Work to complete
Answer with a number only, stating how many lines of the records hold the word "must".

__________________________________________________

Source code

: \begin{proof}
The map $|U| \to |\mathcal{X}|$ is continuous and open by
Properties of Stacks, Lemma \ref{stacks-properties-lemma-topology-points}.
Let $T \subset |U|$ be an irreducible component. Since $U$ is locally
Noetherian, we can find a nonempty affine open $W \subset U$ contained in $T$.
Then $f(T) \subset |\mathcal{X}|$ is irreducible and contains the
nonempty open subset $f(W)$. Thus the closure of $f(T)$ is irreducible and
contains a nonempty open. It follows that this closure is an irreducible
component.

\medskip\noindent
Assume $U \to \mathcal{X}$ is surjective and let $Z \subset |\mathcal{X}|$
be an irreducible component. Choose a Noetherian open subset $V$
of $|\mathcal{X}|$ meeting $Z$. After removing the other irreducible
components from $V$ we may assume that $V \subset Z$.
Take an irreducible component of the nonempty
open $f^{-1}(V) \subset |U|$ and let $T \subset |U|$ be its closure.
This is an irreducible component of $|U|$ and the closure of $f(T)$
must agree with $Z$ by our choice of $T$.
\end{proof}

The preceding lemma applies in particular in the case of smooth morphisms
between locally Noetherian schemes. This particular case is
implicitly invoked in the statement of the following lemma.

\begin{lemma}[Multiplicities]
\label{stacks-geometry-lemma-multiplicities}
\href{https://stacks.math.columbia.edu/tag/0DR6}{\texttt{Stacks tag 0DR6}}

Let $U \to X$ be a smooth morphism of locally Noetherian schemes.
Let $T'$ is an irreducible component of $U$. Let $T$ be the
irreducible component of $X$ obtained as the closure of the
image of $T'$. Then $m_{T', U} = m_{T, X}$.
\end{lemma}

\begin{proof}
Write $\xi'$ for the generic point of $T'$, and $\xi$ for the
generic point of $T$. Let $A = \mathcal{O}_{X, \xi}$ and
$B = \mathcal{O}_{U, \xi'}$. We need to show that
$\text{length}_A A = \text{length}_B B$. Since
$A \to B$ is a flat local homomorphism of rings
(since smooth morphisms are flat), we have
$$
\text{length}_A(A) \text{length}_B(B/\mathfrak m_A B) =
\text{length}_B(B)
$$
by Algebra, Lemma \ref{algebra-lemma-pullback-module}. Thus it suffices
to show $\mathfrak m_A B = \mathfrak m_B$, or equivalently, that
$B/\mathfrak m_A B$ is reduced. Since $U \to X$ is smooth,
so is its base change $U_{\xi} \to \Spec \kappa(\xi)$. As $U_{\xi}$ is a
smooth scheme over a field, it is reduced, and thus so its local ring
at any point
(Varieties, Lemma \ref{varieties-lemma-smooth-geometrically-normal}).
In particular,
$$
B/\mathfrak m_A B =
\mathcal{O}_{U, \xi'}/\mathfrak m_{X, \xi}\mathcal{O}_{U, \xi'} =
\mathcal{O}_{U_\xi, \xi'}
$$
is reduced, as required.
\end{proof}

__________________________________________________

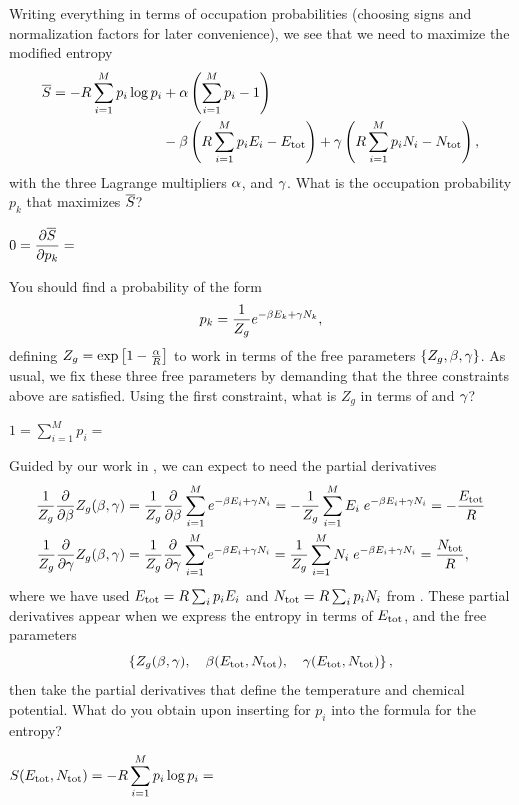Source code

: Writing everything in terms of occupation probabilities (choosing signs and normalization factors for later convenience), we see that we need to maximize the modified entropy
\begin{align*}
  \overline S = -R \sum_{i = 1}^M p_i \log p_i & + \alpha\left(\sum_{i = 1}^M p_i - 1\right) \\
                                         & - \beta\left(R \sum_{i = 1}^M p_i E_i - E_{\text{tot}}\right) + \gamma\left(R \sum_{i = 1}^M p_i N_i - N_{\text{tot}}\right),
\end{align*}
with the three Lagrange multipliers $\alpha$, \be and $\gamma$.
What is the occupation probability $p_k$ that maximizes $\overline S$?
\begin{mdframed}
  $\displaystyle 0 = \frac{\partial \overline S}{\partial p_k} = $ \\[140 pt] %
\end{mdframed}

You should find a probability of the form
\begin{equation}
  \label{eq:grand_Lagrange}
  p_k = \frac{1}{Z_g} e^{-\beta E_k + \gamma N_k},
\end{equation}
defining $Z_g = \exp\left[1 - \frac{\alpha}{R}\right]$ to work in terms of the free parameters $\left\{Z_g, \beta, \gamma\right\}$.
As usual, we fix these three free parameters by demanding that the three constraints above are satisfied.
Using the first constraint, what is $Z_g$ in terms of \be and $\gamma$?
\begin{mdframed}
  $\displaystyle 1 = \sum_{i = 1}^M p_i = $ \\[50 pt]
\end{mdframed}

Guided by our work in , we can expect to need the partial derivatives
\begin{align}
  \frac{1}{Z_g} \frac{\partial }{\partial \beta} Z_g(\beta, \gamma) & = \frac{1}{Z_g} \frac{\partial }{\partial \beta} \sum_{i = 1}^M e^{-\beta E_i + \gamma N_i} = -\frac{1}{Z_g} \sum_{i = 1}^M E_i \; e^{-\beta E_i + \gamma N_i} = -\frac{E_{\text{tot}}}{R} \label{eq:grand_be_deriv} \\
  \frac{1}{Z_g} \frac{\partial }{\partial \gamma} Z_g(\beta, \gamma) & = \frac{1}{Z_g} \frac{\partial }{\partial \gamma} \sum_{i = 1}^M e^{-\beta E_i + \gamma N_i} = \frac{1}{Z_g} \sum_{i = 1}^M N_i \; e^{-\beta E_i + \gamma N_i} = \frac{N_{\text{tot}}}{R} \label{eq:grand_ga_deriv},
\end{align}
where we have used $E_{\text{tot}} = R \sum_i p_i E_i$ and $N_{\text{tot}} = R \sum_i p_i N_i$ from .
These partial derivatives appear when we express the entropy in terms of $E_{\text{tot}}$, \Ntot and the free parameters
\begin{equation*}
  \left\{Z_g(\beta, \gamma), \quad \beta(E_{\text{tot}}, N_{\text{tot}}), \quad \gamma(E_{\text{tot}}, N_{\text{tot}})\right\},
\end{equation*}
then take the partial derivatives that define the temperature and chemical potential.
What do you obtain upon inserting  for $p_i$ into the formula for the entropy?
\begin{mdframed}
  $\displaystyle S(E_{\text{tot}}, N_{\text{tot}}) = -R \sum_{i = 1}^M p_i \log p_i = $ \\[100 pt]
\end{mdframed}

__________________________________________________

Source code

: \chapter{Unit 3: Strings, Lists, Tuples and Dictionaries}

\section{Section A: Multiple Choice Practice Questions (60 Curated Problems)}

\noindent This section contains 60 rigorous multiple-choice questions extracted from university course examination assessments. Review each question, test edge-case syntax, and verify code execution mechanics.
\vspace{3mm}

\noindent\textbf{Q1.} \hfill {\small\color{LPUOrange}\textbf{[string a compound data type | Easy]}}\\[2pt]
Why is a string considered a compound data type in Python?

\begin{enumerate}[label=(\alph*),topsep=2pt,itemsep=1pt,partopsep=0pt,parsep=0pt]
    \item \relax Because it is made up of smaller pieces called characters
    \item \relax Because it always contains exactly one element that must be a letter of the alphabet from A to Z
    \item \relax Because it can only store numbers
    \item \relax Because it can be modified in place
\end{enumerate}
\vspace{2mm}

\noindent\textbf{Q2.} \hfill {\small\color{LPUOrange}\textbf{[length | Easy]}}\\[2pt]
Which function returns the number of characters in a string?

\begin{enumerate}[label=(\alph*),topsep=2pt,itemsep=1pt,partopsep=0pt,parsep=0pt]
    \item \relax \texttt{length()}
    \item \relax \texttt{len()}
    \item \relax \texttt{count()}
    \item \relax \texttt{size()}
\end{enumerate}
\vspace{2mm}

__________________________________________________

Task response
2